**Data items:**
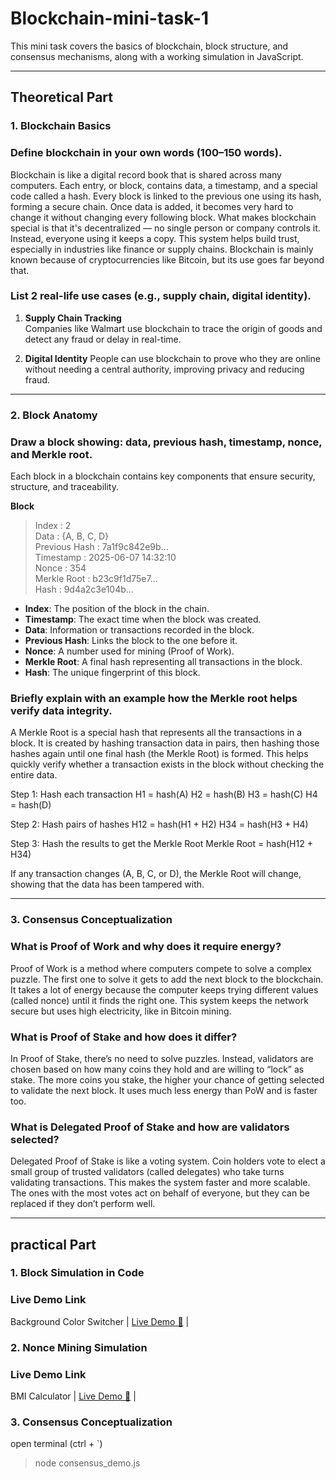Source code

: # Blockchain-mini-task-1

This mini task covers the basics of blockchain, block structure, and consensus mechanisms, along with a working simulation in JavaScript.

---

## Theoretical Part

### 1. Blockchain Basics

### Define blockchain in your own words (100–150 words).

Blockchain is like a digital record book that is shared across many computers. Each entry, or block, contains data, a timestamp, and a special code called a hash. Every block is linked to the previous one using its hash, forming a secure chain. Once data is added, it becomes very hard to change it without changing every following block. What makes blockchain special is that it's decentralized — no single person or company controls it. Instead, everyone using it keeps a copy. This system helps build trust, especially in industries like finance or supply chains. Blockchain is mainly known because of cryptocurrencies like Bitcoin, but its use goes far beyond that.


### List 2 real-life use cases (e.g., supply chain, digital identity).

1. **Supply Chain Tracking**  
   Companies like Walmart use blockchain to trace the origin of goods and detect any fraud or delay in real-time.

2. **Digital Identity**
    People can use blockchain to prove who they are online without needing a central authority, improving privacy and reducing fraud.

---

### 2. Block Anatomy

### Draw a block showing: data, previous hash, timestamp, nonce, and Merkle root.

Each block in a blockchain contains key components that ensure security, structure, and traceability.

**Block**
>Index         : 2  
Data          : {A, B, C, D}  
Previous Hash : 7a1f9c842e9b...  
Timestamp     : 2025-06-07 14:32:10  
Nonce         : 354  
Merkle Root   : b23c9f1d75e7...  
Hash          : 9d4a2c3e104b...

 - **Index**: The position of the block in the chain.
 - **Timestamp**: The exact time when the block was created.
 - **Data**: Information or transactions recorded in the block.
 - **Previous Hash**: Links the block to the one before it.
 - **Nonce**: A number used for mining (Proof of Work).
 - **Merkle Root**: A final hash representing all transactions in the block.
 - **Hash**: The unique fingerprint of this block.


### Briefly explain with an example how the Merkle root helps verify data integrity.

  A Merkle Root is a special hash that represents all the transactions in a block. It is created by hashing transaction data in pairs, then hashing those hashes again until    one final hash (the Merkle Root) is formed. This helps quickly verify whether a transaction exists in the block without checking the entire data.
  
  Step 1: Hash each transaction
  H1 = hash(A)
  H2 = hash(B)
  H3 = hash(C)
  H4 = hash(D)

  Step 2: Hash pairs of hashes
  H12 = hash(H1 + H2)
  H34 = hash(H3 + H4)

  Step 3: Hash the results to get the Merkle Root
  Merkle Root = hash(H12 + H34)

  If any transaction changes (A, B, C, or D), the Merkle Root will change, showing that the data has been tampered with.

---

### 3. Consensus Conceptualization

### What is Proof of Work and why does it require energy?
Proof of Work is a method where computers compete to solve a complex puzzle. The first one to solve it gets to add the next block to the blockchain. It takes a lot of energy because the computer keeps trying different values (called nonce) until it finds the right one. This system keeps the network secure but uses high electricity, like in Bitcoin mining.

### What is Proof of Stake and how does it differ?
In Proof of Stake, there’s no need to solve puzzles. Instead, validators are chosen based on how many coins they hold and are willing to “lock” as stake. The more coins you stake, the higher your chance of getting selected to validate the next block. It uses much less energy than PoW and is faster too.

### What is Delegated Proof of Stake and how are validators selected?
Delegated Proof of Stake is like a voting system. Coin holders vote to elect a small group of trusted validators (called delegates) who take turns validating transactions. This makes the system faster and more scalable. The ones with the most votes act on behalf of everyone, but they can be replaced if they don’t perform well.

---

## practical Part

### 1. Block Simulation in Code 
### Live Demo Link

Background Color Switcher | [Live Demo 🔗](https://nishi701.github.io/Blockchain-mini-task-1/blockchain-simulation/) |


### 2. Nonce Mining Simulation 
### Live Demo Link
BMI Calculator | [Live Demo 🔗](https://nishi701.github.io/Blockchain-mini-task-1/mining_simulation/) |

### 3. Consensus Conceptualization
open terminal (ctrl + `)
>node consensus_demo.js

**DIRECTIONS FOR THIS TASK:** Using the records above, select and copy every line that has the word "fraud".

**THE ANSWER:**
   Companies like Walmart use blockchain to trace the origin of goods and detect any fraud or delay in real-time.
    People can use blockchain to prove who they are online without needing a central authority, improving privacy and reducing fraud.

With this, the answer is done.